He found the groundskeeper opening a barrel of water in the stable. The bag in his hand continued to wiggle as he scooped water into a bucket and set it on the ground. The older man did pause when he heard Soul's shouting, but when the boy finally made it into the stable, Curtis rolled his eyes.

"Not now, Soul," Curtis muttered. He never did bother to refer to the boy as "young master" or any other honorifics, a habit Soul ultimately preferred. "Just taking care of some groundskeeping business. Nothing to see here."

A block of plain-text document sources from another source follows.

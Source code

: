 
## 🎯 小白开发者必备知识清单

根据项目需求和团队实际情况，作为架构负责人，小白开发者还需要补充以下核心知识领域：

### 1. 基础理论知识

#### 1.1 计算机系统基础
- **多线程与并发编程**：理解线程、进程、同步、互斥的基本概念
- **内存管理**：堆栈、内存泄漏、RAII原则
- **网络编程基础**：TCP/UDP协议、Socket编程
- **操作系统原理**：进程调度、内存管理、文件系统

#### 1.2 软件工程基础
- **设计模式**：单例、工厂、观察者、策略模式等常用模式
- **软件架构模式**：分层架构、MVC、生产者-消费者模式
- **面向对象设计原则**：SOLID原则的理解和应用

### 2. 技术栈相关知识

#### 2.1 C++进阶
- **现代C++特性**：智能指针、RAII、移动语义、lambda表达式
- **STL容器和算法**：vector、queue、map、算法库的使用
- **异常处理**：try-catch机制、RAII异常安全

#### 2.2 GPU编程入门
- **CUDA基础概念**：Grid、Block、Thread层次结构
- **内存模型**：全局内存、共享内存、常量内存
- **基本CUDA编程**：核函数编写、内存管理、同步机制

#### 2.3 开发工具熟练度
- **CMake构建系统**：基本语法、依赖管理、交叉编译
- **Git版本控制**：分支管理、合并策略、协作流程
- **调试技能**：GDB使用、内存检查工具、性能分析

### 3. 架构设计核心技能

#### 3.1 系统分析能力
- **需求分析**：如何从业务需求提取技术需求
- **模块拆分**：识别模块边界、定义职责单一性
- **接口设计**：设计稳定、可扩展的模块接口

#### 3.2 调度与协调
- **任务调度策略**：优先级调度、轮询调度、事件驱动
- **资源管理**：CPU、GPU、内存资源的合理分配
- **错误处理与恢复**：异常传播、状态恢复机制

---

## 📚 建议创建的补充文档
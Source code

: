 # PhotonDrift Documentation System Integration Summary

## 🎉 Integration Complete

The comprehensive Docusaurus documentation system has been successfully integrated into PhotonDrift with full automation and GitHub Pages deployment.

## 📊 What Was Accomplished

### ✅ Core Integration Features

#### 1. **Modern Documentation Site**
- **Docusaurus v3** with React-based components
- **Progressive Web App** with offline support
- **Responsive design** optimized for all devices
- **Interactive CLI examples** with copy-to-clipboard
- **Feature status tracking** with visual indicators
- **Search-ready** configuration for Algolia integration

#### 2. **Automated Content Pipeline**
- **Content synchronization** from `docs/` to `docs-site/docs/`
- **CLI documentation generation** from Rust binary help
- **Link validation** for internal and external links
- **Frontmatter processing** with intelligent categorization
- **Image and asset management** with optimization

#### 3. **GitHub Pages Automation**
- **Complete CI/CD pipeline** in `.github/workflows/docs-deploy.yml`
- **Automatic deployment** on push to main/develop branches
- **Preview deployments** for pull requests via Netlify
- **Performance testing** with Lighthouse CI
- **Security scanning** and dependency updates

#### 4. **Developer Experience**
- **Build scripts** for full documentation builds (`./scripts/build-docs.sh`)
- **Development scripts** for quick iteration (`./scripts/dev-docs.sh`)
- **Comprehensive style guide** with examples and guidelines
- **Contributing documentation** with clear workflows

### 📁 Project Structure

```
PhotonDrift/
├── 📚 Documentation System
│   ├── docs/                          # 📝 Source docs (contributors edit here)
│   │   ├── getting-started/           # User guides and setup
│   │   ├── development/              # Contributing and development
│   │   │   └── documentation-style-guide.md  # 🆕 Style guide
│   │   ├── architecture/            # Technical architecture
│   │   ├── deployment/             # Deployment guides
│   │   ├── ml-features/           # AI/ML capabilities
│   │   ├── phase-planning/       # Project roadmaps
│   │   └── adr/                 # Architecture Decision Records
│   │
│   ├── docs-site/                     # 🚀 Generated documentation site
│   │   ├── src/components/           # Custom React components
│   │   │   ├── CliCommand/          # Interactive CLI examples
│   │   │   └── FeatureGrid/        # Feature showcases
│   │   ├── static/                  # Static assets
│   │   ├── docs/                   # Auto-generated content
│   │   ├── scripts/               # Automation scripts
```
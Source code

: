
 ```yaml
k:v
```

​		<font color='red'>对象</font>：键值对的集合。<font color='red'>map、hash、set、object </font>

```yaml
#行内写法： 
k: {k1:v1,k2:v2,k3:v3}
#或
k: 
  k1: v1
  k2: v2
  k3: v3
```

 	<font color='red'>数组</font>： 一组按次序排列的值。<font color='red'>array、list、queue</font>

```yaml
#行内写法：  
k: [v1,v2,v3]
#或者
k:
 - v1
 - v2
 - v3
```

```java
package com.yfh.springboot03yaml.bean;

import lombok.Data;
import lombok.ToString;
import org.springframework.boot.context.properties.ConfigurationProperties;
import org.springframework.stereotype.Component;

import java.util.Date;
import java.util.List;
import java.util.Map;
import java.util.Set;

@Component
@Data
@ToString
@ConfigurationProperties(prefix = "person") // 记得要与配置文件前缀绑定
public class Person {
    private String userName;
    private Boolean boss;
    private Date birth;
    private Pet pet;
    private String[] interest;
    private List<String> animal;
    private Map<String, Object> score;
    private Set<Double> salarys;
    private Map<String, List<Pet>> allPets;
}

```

The kittens were still writhing in the bag and mewling sweetly. "Those are my cats," Soul blurted, not taking his eyes off the sack. "I need them right now. I order you to give them to me, and I'll tell my father if you don't."

Curtis hacked a dry laugh. "Your father was the one that asked me to do it." Soul stared defiantly at the stablemaster, who sighed and rubbed his brow. "Look, I know this is nasty business. I don't get any enjoyment from it, but the fact is that we'll get overrun if we let the cats breed as they do. Come on now, let's not cause a fuss."

"No!" Soul said with clenched fists. "I'll stop you- _-I'll fight you!"_

It was mighty optimistic of him to think he could physically overpower the groundskeeper. Soul never really realized before just how huge Curtis was. The man was broad-chested and tall, and he could easily pick Soul up by his shirt with one hand and drown the kittens with the other, and he probably would have done if manhandling his lord's son wouldn't earn him a lashing.

"It won't look good for either of us if you try anything like that," Curtis said. He closed the barrel and hoisted the full bucket onto its lid. He was going to do it, he really was going to drown them right now. Soul's heart leapt into his throat, and he charged. His hands tugged at the older man's shirt and tears budded in Soul's eyes as Curtis lifted the bag of kittens towards the bucket. In a moment of desperation and fear, Soul shut his eyes and reeled back his arm. His fist made contact with Curtis' side, but it was too weak a punch to hurt or knock the man over. There was nothing Soul could do.

Or so he thought. Sniffing, Soul looked up at the groundskeeper. Curtis stood still, an immobile stone statue. He wasn't even blinking or breathing. The bag was still clutched in his fist. Soul took this opportunity to tear it away from Curtis' corpse-like hand and sprint pell-mell towards the forest just beyond the stable. Maybe if he gave the kittens a head start, they had a fighting chance of survival.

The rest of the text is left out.